Segment Start: RECORDS SHOWN

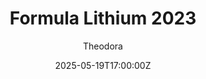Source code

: ---
title: "Formula Lithium 2023"
meta_title: ""
description: "Formula E Gen3 2023 - VRC Formula Lithium (vrc_formula_lithium_2023_csp) for Assetto Corsa by VRC"
date: 2025-05-19T17:00:00Z
thumb: BFbjShS
mainimage: fnsRZoY
cargallery: ["Mr9ikbw", "fWi1uKg", "1LokgSW"]
categories: ["Car"]
author: "Theodora"
tags: ["Spark Racing Technology", "Formula E", "Formula", "France", "2023", "VRC"]
draft: false
link: https://filepv.com/osbaf015kz5n/VRC_Formula-Lithium-2023_v1_2_(2).zip.html
zipsize: "287 MB"
manu: Spark Racing Technology
championship: Formula E
country: France
year: 2023
logo2: formula-e
class: Formula
drivetrain: AWD
engine: Electric
power: "469 bhp"
torque: "-"
mass: "815"
speed: "325"
accel: "3 seconds"
gb: "- -speed"
creator: VRC
creatorfull: Virtual Racing Cars
version: "1.2"
csp: "0.2.4"
realname: "Formula E Gen3"
carname: VRC Formula Lithium 2023
livery: "21 included"
r2r: 1
host: sharemods
---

Segment End: RECORDS SHOWN

▶ **WHAT YOU WILL DO**:
Please copy the data shown above word for word, omitting the pictures.

▶ **SOLUTION FOR THIS TASK**:
Source code

: ---
title: "Formula Lithium 2023"
meta_title: ""
description: "Formula E Gen3 2023 - VRC Formula Lithium (vrc_formula_lithium_2023_csp) for Assetto Corsa by VRC"
date: 2025-05-19T17:00:00Z
thumb: BFbjShS
mainimage: fnsRZoY
cargallery: ["Mr9ikbw", "fWi1uKg", "1LokgSW"]
categories: ["Car"]
author: "Theodora"
tags: ["Spark Racing Technology", "Formula E", "Formula", "France", "2023", "VRC"]
draft: false
link: https://filepv.com/osbaf015kz5n/VRC_Formula-Lithium-2023_v1_2_(2).zip.html
zipsize: "287 MB"
manu: Spark Racing Technology
championship: Formula E
country: France
year: 2023
logo2: formula-e
class: Formula
drivetrain: AWD
engine: Electric
power: "469 bhp"
torque: "-"
mass: "815"
speed: "325"
accel: "3 seconds"
gb: "- -speed"
creator: VRC
creatorfull: Virtual Racing Cars
version: "1.2"
csp: "0.2.4"
realname: "Formula E Gen3"
carname: VRC Formula Lithium 2023
livery: "21 included"
r2r: 1
host: sharemods
---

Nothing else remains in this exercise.